Patryk Paryzek

Personal information
- Date of birth: 3 February 2006 (age 20)
- Place of birth: Poznań, Poland
- Height: 1.92 m (6 ft 4 in)
- Position: Forward

Team information
- Current team: Pogoń Szczecin
- Number: 42

Youth career
- 2012–2014: AP Reissa Poznań
- 2014–2020: Lech Poznań
- 2020–2022: AP Reissa Poznań
- 2022–2024: Pogoń Szczecin

Senior career*
- Years: Team / Apps / (Gls)
- 2024–: Pogoń Szczecin / 33 / (2)
- 2024–: Pogoń Szczecin II / 12 / (2)
- 2026: → Górnik Łęczna (loan) / 14 / (0)

International career^{‡}
- 2023–2024: Poland U18 / 3 / (0)
- 2024: Poland U19 / 5 / (2)

= Patryk Paryzek =

Polish footballer (born 2006)

Patryk Paryzek (born 3 February 2006) is a Polish professional footballer who plays as a forward for Ekstraklasa club Pogoń Szczecin.

== Career ==
=== Youth career ===
Paryzek started his youth career with AP Reissa Poznań. He joined Lech Poznań's academy in 2014, and was released from their youth system in 2020. After that, he returned to AP Reissa. In July 2022, he moved to Pogoń Szczecin's academy, where he stayed for the rest of his youth career.

=== Pogoń Szczecin ===
On 30 November 2023, during the 2023–24 season, Paryzek was registered to play in Ekstraklasa, and was assigned squad number 51. He made his debut there in the next year, on 16 February 2024, during a 0–4 away victory over Radomiak Radom. Nine minutes after he came off the bench as a substitute of Efthýmis Kouloúris, he scored his first league goal. Paryzek also played for Pogoń Szczecin II, where he made his debut in a 2–0 victory over Vineta Wolin on 13 April 2024.

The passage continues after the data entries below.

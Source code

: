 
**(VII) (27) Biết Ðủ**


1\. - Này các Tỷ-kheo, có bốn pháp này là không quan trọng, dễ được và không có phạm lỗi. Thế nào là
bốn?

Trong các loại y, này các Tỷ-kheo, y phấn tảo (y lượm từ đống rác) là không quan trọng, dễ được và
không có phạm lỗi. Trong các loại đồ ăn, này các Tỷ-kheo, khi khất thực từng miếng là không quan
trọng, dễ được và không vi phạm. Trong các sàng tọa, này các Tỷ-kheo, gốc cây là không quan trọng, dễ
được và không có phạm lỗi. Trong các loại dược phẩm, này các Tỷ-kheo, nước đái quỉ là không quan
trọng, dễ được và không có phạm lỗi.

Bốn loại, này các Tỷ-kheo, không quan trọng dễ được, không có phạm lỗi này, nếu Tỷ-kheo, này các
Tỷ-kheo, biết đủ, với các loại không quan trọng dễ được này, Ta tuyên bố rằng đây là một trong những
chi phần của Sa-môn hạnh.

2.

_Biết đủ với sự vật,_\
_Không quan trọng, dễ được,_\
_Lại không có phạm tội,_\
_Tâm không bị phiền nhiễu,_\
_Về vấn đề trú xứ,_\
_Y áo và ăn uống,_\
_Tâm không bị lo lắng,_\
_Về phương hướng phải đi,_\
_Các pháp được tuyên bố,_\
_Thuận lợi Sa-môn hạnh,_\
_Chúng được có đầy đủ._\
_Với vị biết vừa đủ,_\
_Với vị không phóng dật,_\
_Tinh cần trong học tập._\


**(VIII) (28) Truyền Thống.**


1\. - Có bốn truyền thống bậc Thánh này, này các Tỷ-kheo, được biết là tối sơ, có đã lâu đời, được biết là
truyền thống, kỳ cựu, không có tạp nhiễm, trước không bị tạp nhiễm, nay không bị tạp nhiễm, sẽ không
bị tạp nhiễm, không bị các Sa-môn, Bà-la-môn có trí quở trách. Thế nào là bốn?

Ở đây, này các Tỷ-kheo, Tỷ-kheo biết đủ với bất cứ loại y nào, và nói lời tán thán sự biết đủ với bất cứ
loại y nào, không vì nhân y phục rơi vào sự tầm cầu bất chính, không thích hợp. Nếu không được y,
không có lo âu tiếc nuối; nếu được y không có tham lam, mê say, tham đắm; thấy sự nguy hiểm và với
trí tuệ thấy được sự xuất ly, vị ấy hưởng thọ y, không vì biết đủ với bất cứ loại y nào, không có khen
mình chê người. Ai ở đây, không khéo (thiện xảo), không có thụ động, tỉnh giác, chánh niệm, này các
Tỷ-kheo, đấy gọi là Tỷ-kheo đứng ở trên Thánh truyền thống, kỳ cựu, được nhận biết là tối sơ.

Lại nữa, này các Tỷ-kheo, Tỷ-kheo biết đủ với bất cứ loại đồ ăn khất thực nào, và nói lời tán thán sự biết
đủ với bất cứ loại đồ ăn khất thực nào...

On 20 October 2024, during a 0–1 away loss over Raków Częstochowa, he sustained an ankle injury and was carried off the pitch on a stretcher. He returned to training on 11 November, and played his first match after the injury twelve days later.

==== Loan to Górnik Łęczna ====
On 5 February 2026, Paryzek joined I liga club Górnik Łęczna on loan for the rest of the season.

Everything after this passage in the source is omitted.